Evening News 3/5/2024

Like Chicago, New York City’s inequality is getting worse. The city’s poverty rate rose to 23% in 2022. According to a New York Times article about an uneven recovery from the Covid recession: “Demand for food stamps and cash assistance has surged. The housing crunch is the worst it has been in more than 50 years, with a rental vacancy rate of only 1.4 percent. Even life expectancy remained below prepandemic levels, according to the Health Department.” 
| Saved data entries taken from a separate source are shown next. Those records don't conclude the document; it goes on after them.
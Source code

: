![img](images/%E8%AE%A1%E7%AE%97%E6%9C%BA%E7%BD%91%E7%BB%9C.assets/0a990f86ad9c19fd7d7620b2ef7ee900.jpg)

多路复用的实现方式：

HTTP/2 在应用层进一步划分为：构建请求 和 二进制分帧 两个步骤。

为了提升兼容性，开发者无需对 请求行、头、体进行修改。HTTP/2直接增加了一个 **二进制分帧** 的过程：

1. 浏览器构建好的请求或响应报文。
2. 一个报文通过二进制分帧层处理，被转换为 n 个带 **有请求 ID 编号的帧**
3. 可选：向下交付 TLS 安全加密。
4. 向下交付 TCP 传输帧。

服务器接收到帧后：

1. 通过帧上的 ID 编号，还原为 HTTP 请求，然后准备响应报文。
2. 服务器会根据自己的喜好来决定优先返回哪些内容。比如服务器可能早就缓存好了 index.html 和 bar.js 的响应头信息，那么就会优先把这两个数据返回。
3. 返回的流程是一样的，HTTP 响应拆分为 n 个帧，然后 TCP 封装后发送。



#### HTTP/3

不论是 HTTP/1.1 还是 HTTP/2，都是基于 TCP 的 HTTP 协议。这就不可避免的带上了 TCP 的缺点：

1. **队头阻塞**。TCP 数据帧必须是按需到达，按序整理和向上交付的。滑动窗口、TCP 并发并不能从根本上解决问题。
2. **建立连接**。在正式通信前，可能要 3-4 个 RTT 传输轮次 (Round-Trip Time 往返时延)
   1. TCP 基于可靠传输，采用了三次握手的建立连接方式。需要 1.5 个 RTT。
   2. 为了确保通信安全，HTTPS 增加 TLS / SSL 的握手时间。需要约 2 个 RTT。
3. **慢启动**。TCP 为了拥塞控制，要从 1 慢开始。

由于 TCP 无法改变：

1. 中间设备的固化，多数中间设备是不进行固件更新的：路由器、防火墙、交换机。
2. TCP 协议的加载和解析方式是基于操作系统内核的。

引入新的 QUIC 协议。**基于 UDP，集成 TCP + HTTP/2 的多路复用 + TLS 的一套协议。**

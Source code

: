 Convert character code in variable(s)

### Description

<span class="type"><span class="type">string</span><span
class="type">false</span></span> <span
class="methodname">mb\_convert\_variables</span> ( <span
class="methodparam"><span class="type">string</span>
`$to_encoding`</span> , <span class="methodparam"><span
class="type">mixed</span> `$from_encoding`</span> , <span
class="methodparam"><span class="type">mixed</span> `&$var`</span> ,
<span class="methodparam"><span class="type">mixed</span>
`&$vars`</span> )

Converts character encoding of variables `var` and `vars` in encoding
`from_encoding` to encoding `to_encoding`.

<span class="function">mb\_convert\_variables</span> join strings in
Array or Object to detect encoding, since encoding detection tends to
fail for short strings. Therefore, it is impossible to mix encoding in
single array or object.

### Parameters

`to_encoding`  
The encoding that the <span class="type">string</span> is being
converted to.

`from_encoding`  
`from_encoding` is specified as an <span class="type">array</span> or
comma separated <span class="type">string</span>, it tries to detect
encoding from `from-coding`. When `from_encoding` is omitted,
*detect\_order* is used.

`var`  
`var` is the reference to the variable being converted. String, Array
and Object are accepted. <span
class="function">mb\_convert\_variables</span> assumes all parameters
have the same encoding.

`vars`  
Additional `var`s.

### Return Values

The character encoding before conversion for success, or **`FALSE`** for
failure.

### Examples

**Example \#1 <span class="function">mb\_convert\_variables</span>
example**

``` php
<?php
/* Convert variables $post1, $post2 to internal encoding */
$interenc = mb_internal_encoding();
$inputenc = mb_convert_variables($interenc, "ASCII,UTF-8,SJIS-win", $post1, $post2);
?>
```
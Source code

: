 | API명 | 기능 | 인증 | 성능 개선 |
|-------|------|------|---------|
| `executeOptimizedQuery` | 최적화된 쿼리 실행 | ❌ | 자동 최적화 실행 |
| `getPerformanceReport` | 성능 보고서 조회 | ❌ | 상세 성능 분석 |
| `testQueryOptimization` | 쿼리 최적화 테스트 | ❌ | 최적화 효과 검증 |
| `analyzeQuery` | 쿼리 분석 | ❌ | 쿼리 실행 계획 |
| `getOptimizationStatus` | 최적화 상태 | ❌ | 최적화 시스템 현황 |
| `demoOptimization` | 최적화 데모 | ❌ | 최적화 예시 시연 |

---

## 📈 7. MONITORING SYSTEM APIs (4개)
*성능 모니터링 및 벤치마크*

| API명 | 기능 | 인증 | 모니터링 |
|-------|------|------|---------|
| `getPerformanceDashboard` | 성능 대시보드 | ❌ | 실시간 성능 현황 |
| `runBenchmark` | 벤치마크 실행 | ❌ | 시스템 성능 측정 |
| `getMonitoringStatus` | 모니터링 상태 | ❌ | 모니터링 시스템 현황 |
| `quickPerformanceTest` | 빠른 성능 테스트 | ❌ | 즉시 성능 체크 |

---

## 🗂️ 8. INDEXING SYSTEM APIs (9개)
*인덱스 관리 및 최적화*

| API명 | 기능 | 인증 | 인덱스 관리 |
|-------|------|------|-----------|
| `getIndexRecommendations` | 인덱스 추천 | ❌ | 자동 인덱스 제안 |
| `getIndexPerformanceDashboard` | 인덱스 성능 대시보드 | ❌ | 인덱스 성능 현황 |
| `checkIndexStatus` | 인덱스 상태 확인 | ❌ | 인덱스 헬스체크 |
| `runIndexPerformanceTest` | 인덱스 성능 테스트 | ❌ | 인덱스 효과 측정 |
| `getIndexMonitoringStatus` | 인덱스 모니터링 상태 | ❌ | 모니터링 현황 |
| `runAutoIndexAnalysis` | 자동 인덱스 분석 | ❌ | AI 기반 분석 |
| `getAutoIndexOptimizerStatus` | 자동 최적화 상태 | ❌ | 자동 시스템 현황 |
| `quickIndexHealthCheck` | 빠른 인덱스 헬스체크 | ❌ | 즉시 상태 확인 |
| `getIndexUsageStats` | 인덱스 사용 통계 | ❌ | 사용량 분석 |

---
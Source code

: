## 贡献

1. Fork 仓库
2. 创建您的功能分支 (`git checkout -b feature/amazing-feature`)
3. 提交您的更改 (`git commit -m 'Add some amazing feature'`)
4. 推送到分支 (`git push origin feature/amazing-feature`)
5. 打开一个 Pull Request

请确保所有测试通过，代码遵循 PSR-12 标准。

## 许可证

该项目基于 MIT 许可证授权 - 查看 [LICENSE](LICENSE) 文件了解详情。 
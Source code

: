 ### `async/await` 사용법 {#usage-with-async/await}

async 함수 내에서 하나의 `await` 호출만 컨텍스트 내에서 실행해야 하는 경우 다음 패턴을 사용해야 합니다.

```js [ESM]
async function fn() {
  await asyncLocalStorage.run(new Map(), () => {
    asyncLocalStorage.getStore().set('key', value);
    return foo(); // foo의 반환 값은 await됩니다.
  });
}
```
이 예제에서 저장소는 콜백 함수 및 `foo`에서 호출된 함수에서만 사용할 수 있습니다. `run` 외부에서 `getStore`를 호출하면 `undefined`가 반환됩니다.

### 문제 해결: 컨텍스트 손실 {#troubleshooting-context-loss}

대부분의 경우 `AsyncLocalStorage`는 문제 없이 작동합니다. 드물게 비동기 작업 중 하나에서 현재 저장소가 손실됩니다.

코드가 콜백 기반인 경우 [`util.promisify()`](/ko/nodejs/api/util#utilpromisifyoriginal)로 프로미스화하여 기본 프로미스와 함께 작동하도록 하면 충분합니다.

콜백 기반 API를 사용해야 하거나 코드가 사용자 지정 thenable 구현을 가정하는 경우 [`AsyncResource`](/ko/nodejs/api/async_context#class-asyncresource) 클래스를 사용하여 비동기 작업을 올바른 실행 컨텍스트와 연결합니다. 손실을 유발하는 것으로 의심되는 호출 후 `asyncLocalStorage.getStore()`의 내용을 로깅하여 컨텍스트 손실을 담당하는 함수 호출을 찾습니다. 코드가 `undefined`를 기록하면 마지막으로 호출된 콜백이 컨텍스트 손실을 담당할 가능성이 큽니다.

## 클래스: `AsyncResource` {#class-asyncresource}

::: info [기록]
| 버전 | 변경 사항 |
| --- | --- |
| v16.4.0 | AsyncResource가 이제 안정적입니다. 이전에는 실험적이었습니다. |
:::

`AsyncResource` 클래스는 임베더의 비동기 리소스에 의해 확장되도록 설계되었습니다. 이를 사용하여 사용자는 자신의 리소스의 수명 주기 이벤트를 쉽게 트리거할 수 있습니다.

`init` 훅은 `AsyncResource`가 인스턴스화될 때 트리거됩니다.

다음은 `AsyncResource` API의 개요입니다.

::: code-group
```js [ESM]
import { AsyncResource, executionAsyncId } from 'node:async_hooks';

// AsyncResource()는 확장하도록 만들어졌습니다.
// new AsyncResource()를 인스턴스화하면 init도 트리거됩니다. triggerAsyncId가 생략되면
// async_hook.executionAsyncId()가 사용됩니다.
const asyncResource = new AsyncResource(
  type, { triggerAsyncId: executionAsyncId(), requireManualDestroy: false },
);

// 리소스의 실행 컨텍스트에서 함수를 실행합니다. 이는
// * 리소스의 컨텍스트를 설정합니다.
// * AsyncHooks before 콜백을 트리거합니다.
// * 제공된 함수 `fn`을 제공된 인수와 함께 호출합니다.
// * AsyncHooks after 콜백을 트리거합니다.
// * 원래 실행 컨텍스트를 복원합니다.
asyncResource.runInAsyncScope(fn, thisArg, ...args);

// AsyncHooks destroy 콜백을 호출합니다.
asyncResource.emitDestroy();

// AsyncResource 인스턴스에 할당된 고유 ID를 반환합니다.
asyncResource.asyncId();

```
By a 13-2 vote the players of the Dartmouth basketball team formed a union. According to Billy Witz at the New York Times, team members hoped that college athletes will “soon be recognized as employees under federal labor law — a classification that has been a red line for college sports leaders who would be forced to share revenue directly with athletes.” 

https://www.nytimes.com/2024/03/05/us/dartmouth-basketball-union-athletes-employees.html

Naked Capitalism analyzes the persistence of the COVID pandemic and its influence on economic drag and a ‘labor reset.’  “Like the war in Ukraine, the officialdom chose to rely on shock and awe, here of vaccines, and weren’t willing to pursue other measures seriously because that would have been real work, such as incurring costs (such as for distribution of high quality masks) and involved spending political capital (for instance, requiring better ventilation in schools and hospitals). And now we are seeing that over-reliance on a simple-seeming solution is producing serious blowback.”

Locally, the South Side Weekly investigated allegations of poor treatment of workers at the Chicago Board of Elections warehouse in McKinley Park. 

The Chicago Reader has an interview with historian Sean Dinces about the hidden costs of major league sports stadia.